MinDir. v. Stockhammern bat um eine Stellungnahme zu der Frage der Gewährung von Kontingenten an Österreich. Vielleicht sei es möglich, durch die Gewährung solcher Kontingente die Frage der Agrarzölle vorläufig auszuschalten.

Staatssekretär Meissner teilte mit, daß Exzellenz v. Riedl beim Reichspräsidenten gewesen sei und habe durchblicken lassen: die bisherige Stellungnahme der Österreichischen Regierung in der Frage der Agrarzölle sei nicht das letzte Wort. Er (Riedl) beabsichtige, nach Wien zu reisen, um in dieser Frage zu vermitteln und habe den Wunsch, die Deutsche Regierung möge sich vor diesem Schritt nicht festlegen.
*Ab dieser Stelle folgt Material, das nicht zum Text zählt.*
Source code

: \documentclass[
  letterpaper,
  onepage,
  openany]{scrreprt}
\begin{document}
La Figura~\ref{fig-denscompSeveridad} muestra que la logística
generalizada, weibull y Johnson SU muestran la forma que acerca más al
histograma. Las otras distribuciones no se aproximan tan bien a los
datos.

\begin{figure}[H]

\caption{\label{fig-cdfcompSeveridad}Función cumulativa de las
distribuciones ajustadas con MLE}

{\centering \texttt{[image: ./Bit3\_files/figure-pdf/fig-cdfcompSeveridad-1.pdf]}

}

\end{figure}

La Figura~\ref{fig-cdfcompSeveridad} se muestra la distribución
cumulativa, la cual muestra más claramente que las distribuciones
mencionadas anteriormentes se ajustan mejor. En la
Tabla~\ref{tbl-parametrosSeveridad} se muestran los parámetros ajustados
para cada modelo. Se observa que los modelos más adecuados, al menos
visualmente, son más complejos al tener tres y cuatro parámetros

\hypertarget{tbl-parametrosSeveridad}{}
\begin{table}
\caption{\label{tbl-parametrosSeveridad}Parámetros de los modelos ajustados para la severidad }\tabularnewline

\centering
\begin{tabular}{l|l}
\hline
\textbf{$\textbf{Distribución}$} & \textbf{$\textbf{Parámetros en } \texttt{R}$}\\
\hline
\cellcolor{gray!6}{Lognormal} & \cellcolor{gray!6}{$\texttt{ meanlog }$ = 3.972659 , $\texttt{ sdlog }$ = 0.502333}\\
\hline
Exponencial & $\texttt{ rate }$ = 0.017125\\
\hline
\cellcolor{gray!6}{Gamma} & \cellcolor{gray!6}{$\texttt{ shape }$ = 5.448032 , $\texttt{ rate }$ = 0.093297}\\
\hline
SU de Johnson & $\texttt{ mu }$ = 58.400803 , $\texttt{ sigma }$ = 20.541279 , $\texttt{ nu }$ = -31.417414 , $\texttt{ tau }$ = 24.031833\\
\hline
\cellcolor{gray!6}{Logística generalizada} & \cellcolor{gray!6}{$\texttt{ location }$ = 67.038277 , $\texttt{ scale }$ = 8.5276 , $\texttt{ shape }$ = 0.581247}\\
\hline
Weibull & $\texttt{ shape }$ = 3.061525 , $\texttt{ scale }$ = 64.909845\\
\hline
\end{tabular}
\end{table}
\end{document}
MinDir. v. Stockhammern meinte, daß deswegen die Verhandlungen nicht verschoben zu werden brauchten. In den ersten Verhandlungen, die am Dienstag [24. 6.] beginnen sollten, könnten andere Punkte vorweggenommen werden.

Der Reichsminister für Ernährung und Landwirtschaft ersuchte, Beschlüsse nicht zu fassen, bevor er seine Ausführungen in der Ministerbesprechung gemacht habe. Er schlug vor, die Kabinettssitzung abzubrechen und in die Ministerbesprechung einzutreten.

Das Kabinett stimmte dem Vorschlage zu.